JunZhao and AnjaJentzsch

Background

This use case comes from the LODD Task force of the W3C HCLS Interest Group (http://esw.w3.org/topic/HCLSIG/LODD/Interlinking/Metadata) and is based on the discussions between Jun and Anja.

See related use case: http://www.w3.org/2005/Incubator/prov/wiki/Use_Case_Simple_Trustworthiness_Assessment.

With the scale of data items to be interlinked on the Web of Data, an automatic way to create these interlinks on a large scale is highly desirable. However, without any information about which tools were used for generating the links, when the links were generated, and what mapping scores were used to filter mapping results, users have less confidence on the automatic interlinking results. Therefore, there is need for having a vocabulary to provide metadata about these links, created by automatic interlinking discovery tools, for any two or more data sets on the Web.

Goal

Enable linked data publishers and application developers to link to data links of high confidence value.

Use Case Scenario

A linked data application developer D wants to build an application that combining information from data source A and B. Both A and B publish information about drugs. Each dataset uses different URIs to identify the same drug. The different drug URIs were mapped using software tool Silk when B was published by its data provider. In the application, D wants to include drug-related information from both A and B because they complement each other. D only wants to present drugs from A that are linked to those from B with a confidence value higher than 97%.
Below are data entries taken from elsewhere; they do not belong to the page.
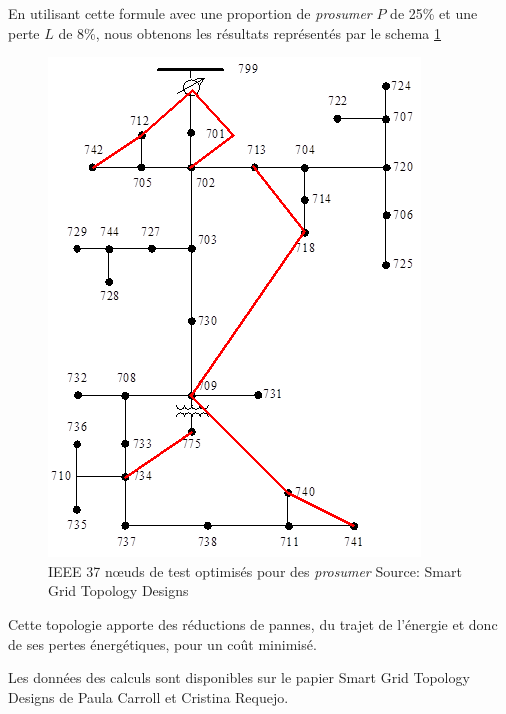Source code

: En utilisant cette formule avec une proportion de \textit{prosumer} $P$ de 25\% et une perte $L$ de 8\%,
nous obtenons les résultats représentés par le schema \ref{fig:ieee_radial_tree_optimized}

\begin{figure}
  \includegraphics[scale=0.5]{media/ieee_radial_tree_optimized.png}
  \caption{
      IEEE 37 nœuds de test optimisés pour des \textit{prosumer}\newline
      \tiny{Source:\newline
        Smart Grid Topology Designs
      }
  }
  \label{fig:ieee_radial_tree_optimized}
\end{figure}

Cette topologie apporte des réductions de pannes, du trajet de l'énergie et donc de ses pertes énergétiques, pour un coût
minimisé.

Les données des calculs sont disponibles sur le papier Smart Grid Topology Designs de Paula Carroll et Cristina Requejo.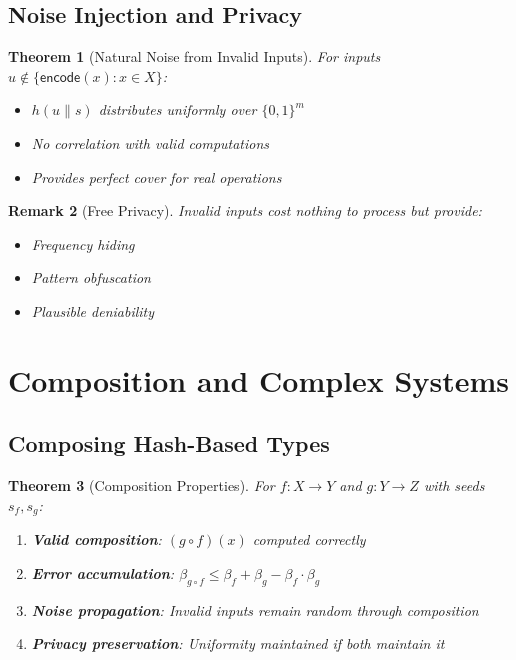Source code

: \documentclass[11pt,final,hidelinks]{article}
\newtheorem{theorem}{Theorem}[section]
\newtheorem{remark}[theorem]{Remark}
\newcommand{\Encode}[1]{\mathsf{encode}(#1)}
\newcommand{\Hash}[1]{h(#1)}
\newcommand{\fnrate}{\beta}
\begin{document}
\subsection{Noise Injection and Privacy}

\begin{theorem}[Natural Noise from Invalid Inputs]
For inputs $u \notin \{\Encode{x} : x \in X\}$:
\begin{itemize}
    \item $\Hash{u \| s}$ distributes uniformly over $\{0,1\}^m$
    \item No correlation with valid computations
    \item Provides perfect cover for real operations
\end{itemize}
\end{theorem}

\begin{remark}[Free Privacy]
Invalid inputs cost nothing to process but provide:
\begin{itemize}
    \item Frequency hiding
    \item Pattern obfuscation
    \item Plausible deniability
\end{itemize}
\end{remark}

\section{Composition and Complex Systems}

\subsection{Composing Hash-Based Types}

\begin{theorem}[Composition Properties]
For $f: X \to Y$ and $g: Y \to Z$ with seeds $s_f, s_g$:
\begin{enumerate}
    \item \textbf{Valid composition}: $(g \circ f)(x)$ computed correctly
    \item \textbf{Error accumulation}: $\fnrate_{g \circ f} \leq \fnrate_f + \fnrate_g - \fnrate_f \cdot \fnrate_g$
    \item \textbf{Noise propagation}: Invalid inputs remain random through composition
    \item \textbf{Privacy preservation}: Uniformity maintained if both maintain it
\end{enumerate}
\end{theorem}
\end{document}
Challenges and Potential Solutions

The links between A and B can be published as a separate dataset in order to simplify the maintenance of updates. The provenance about these links should includes

  • linkage tool used to create the link
  • linkage tool version
  • link confidence as a number (percentage) (in Silk this would be the generated similarity value)
  • rule set used to create the link (at least a link, not necessarily a version number)
  • the person or organization created the links
  • rule set used to create the link (at least a link, not necessarily a version number)
  • previous versions of links

Existing work has been reviewed at http://esw.w3.org/topic/HCLSIG/LODD/Interlinking/Metadata. But a best practice is yet agreed for representing provenance of an RDF triple.